The application uses structured logging with different levels (DEBUG for detailed flow, INFO for key decisions, WARNING for issues, ERROR for failures) to document the entire query processing pipeline. Logs capture decision points (follow-up detection, meta-question routing, context validation results), enabling developers to understand system behavior and troubleshoot issues.
A unified configuration system manages all settings: LLM provider selection, distance thresholds, chunking parameters, memory strategies, reasoning strategies, prompt configurations, and logging levels. This centralized approach enables environment-specific settings (development vs. production) and eliminates hardcoded values.
Document Standardization: Raw documents are normalized into a consistent format with extracted metadata (title, tags, filename) before processing, ensuring reliable chunking and context retrieval.
Similarity Score Logging: The system logs retrieval similarity scores and context validation results, enabling users to understand why certain documents were selected or rejected.
Error Handling and Graceful Degradation: Comprehensive exception handling at each processing stage ensures failures in one component (e.g., LLM timeout) don't crash the system—fallback mechanisms maintain service availability.
Customizable Output Formatting: Output constraints in prompts enforce consistent response formats (no markdown headers, emoticons, cited sources, etc.) ensuring professional and readable answers.

The system is organized into eight interconnected layers, each responsible for a distinct stage of query processing and response generation.
1. User Interface Layer
Handles user interaction through both the CLI and the Streamlit web interface, receiving queries and presenting responses.
2. Request Processing Layer
Uses the Persona Handler to detect meta‑questions and sensitive input, queries about the system itself, and routes them to README extraction or other specialized handlers when appropriate.
3. Core Orchestration Layer
Serves as the central orchestrator, coordinating search, query processing, and hallucination‑prevention components to manage the end‑to‑end workflow.
4. Core Processing Components
Performs semantic search to retrieve relevant documents from the vector database, augments queries with conversation history, handles hallucination prevention, and validates the retrieved context using similarity thresholds.
5. Language & Reasoning Layer
Combines prompt construction with one of the reasoning strategies and integrates with LLM providers such as OpenAI, Groq, and Google Gemini.

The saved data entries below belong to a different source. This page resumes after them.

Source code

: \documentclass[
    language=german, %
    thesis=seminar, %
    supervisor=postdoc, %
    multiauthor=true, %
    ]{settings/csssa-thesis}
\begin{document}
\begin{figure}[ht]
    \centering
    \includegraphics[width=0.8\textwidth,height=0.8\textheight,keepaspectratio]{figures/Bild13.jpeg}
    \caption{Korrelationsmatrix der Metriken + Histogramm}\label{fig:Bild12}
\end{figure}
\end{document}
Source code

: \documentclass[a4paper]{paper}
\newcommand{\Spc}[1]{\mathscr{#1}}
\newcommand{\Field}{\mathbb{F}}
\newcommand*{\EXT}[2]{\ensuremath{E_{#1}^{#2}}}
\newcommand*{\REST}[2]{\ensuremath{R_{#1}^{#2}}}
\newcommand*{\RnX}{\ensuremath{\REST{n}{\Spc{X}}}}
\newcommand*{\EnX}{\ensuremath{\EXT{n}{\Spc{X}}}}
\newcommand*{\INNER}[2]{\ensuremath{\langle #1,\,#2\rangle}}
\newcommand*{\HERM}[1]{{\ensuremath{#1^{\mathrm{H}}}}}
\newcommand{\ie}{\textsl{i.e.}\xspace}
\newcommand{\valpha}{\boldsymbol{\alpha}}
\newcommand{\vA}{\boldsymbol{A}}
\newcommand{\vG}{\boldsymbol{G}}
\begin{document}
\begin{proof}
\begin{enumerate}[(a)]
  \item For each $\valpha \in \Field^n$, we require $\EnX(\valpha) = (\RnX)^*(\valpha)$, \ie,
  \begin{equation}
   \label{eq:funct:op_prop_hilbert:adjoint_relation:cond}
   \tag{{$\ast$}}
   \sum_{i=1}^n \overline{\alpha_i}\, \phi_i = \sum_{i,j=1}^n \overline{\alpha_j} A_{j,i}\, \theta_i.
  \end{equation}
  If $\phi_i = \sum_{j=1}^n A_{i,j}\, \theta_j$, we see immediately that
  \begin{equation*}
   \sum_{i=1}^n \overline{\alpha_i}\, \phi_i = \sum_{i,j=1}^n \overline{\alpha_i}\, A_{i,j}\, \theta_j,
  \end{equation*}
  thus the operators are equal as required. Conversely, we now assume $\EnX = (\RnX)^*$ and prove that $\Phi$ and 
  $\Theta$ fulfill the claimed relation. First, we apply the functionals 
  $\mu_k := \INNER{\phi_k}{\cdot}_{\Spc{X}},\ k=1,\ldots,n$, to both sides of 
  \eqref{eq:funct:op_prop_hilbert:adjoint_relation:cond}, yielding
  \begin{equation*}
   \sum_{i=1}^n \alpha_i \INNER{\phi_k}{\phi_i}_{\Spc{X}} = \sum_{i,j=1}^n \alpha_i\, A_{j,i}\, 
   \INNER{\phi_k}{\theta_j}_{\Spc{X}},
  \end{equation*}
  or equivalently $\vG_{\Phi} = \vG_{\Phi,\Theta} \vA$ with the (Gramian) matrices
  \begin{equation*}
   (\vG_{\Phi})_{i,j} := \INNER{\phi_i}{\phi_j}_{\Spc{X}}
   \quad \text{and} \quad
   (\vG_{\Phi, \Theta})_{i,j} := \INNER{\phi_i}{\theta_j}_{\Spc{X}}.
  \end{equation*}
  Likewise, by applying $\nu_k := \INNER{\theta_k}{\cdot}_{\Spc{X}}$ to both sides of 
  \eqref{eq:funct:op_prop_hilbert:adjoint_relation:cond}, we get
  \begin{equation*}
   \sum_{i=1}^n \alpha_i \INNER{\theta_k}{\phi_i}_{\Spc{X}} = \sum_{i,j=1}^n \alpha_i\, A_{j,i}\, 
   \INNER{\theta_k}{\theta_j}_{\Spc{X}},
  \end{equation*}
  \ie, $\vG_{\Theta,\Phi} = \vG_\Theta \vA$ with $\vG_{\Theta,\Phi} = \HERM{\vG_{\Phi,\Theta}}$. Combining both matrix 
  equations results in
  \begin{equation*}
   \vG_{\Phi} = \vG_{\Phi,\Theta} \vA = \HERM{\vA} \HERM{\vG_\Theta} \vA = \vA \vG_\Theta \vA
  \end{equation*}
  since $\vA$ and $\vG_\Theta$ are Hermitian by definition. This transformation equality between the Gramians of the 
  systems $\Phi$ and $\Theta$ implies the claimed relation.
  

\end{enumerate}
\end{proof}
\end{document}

The reasoning strategy enabled for this application is RAG Enhanced Reasoning.
6. Knowledge Base Layer
Manages document storage and semantic retrieval through ChromaDB, using embeddings to perform vector similarity search.
7. State Management Layer
Maintains conversation history using configurable memory strategies—such as sliding window, buffer, or summarization—to preserve context across interactions.
8. Cross-Cutting Concerns & Utilities: These support modules provide essential functionality across all layers, including file operations, structured logging, centralized configuration management, error handling, UI styling, and dynamic README extraction for meta-questions.

At application startup, the system automatically loads all documents located in the designated data directory. It supports both plain‑text and Markdown files, converting their raw contents into structured Document objects using LangChain’s Document class. Each document is normalized into a consistent internal schema to ensure uniform processing across the pipeline. The standardized representation includes the document’s content, title, filename, and any tags extracted from a dedicated Tags section:
{ "content": "the page content of the document", "title": "the title of the text/Markdown file", "filename":"the name of the text/Markdown file", "tags": "tags from the section in the document named 'Tags'" }
After standardization, documents are segmented into smaller, semantically meaningful chunks using LangChain’s RecursiveCharacterTextSplitter. The chunk_size and chunk_overlap parameters control how aggressively the text is divided; larger chunks with moderate overlap typically preserve context more effectively for downstream retrieval tasks. Empty chunks and those identical to the document title are discarded. The system retains the original chunk text while applying the standardized metadata schema for consistency.
To avoid redundant storage, the ingestion pipeline performs deduplication against existing entries in ChromaDB. Because ChromaDB returns results in paginated batches (up to 300 items per request), the system retrieves stored chunks incrementally, compares them against newly generated chunks, and removes duplicates. Chunk text is normalized by stripping whitespace and punctuation to ensure reliable matching during deduplication.
Once deduplication is complete, the remaining chunks are inserted into ChromaDB in batches. Each chunk is assigned a unique identifier (e.g., document_0, document_1, …). ChromaDB automatically generates embeddings for each chunk and indexes them for high‑performance vector similarity search, enabling efficient retrieval during query processing.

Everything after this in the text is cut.